WHAT NEEDS TO BE DONE:
Please transcribe the data below in full, word for word, without the images.

**** DATA PROVIDED

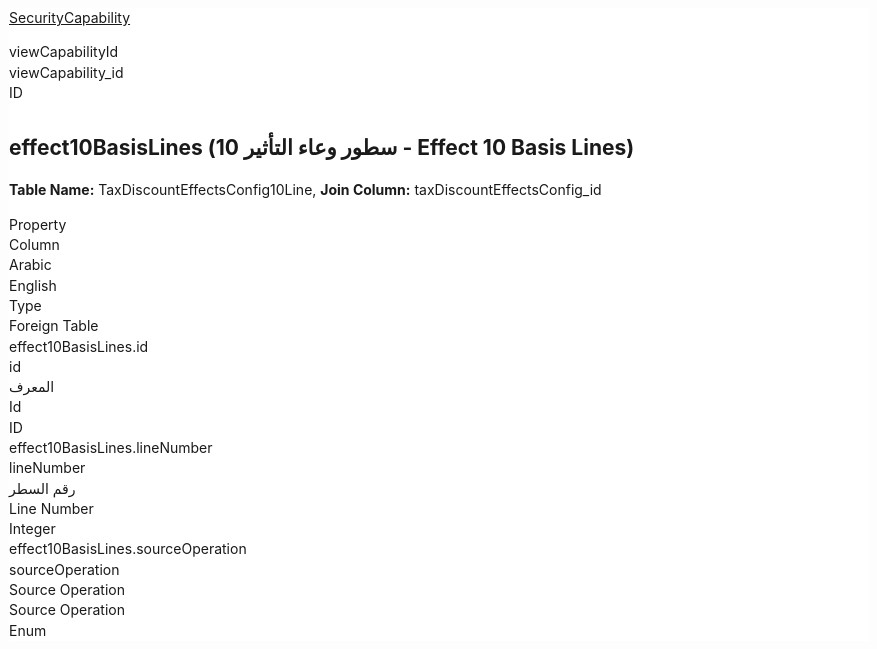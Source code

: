  [SecurityCapability](/entities/basic/SecurityCapability.md) 
</div>
</div>

<div class="row searchable" id="viewCapabilityId">
<div class="cell" data-label="Property">viewCapabilityId</div>
<div class="cell" data-label="Column">viewCapability_id</div>
<div class="cell" data-label="Arabic"></div>
<div class="cell" data-label="English"></div>
<div class="cell" data-label="Type">ID</div>

</div>


</div>

<div id='effect10BasisLines' title='effect10BasisLines' class='searchable'>

## effect10BasisLines (سطور وعاء التأثير 10 - Effect 10 Basis Lines)
**Table Name:** TaxDiscountEffectsConfig10Line, **Join Column:** taxDiscountEffectsConfig_id
<div class="row header-row">
<div class="cell">Property</div>
<div class="cell">Column</div>
<div class="cell">Arabic</div>
<div class="cell">English</div>
<div class="cell">Type</div>
<div class="cell">Foreign Table</div>
</div><div class="row searchable" id="effect10BasisLines.id">
<div class="cell" data-label="Property">effect10BasisLines.id</div>
<div class="cell" data-label="Column">id</div>
<div class="cell" data-label="Arabic">المعرف</div>
<div class="cell" data-label="English">Id</div>
<div class="cell" data-label="Type">ID</div>

</div>

<div class="row searchable" id="effect10BasisLines.lineNumber">
<div class="cell" data-label="Property">effect10BasisLines.lineNumber</div>
<div class="cell" data-label="Column">lineNumber</div>
<div class="cell" data-label="Arabic">رقم السطر</div>
<div class="cell" data-label="English">Line Number</div>
<div class="cell" data-label="Type">Integer</div>

</div>

<div class="row searchable" id="effect10BasisLines.sourceOperation">
<div class="cell" data-label="Property">effect10BasisLines.sourceOperation</div>
<div class="cell" data-label="Column">sourceOperation</div>
<div class="cell" data-label="Arabic">Source Operation</div>
<div class="cell" data-label="English">Source Operation</div>
<div class="cell" data-label="Type">Enum</div>

</div>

********

ANSWER AREA:
Source code

:  [SecurityCapability](/entities/basic/SecurityCapability.md) 
</div>
</div>

<div class="row searchable" id="viewCapabilityId">
<div class="cell" data-label="Property">viewCapabilityId</div>
<div class="cell" data-label="Column">viewCapability_id</div>
<div class="cell" data-label="Arabic"></div>
<div class="cell" data-label="English"></div>
<div class="cell" data-label="Type">ID</div>

</div>


</div>

<div id='effect10BasisLines' title='effect10BasisLines' class='searchable'>

## effect10BasisLines (سطور وعاء التأثير 10 - Effect 10 Basis Lines)
**Table Name:** TaxDiscountEffectsConfig10Line, **Join Column:** taxDiscountEffectsConfig_id
<div class="row header-row">
<div class="cell">Property</div>
<div class="cell">Column</div>
<div class="cell">Arabic</div>
<div class="cell">English</div>
<div class="cell">Type</div>
<div class="cell">Foreign Table</div>
</div><div class="row searchable" id="effect10BasisLines.id">
<div class="cell" data-label="Property">effect10BasisLines.id</div>
<div class="cell" data-label="Column">id</div>
<div class="cell" data-label="Arabic">المعرف</div>
<div class="cell" data-label="English">Id</div>
<div class="cell" data-label="Type">ID</div>

</div>

<div class="row searchable" id="effect10BasisLines.lineNumber">
<div class="cell" data-label="Property">effect10BasisLines.lineNumber</div>
<div class="cell" data-label="Column">lineNumber</div>
<div class="cell" data-label="Arabic">رقم السطر</div>
<div class="cell" data-label="English">Line Number</div>
<div class="cell" data-label="Type">Integer</div>

</div>

<div class="row searchable" id="effect10BasisLines.sourceOperation">
<div class="cell" data-label="Property">effect10BasisLines.sourceOperation</div>
<div class="cell" data-label="Column">sourceOperation</div>
<div class="cell" data-label="Arabic">Source Operation</div>
<div class="cell" data-label="English">Source Operation</div>
<div class="cell" data-label="Type">Enum</div>

</div>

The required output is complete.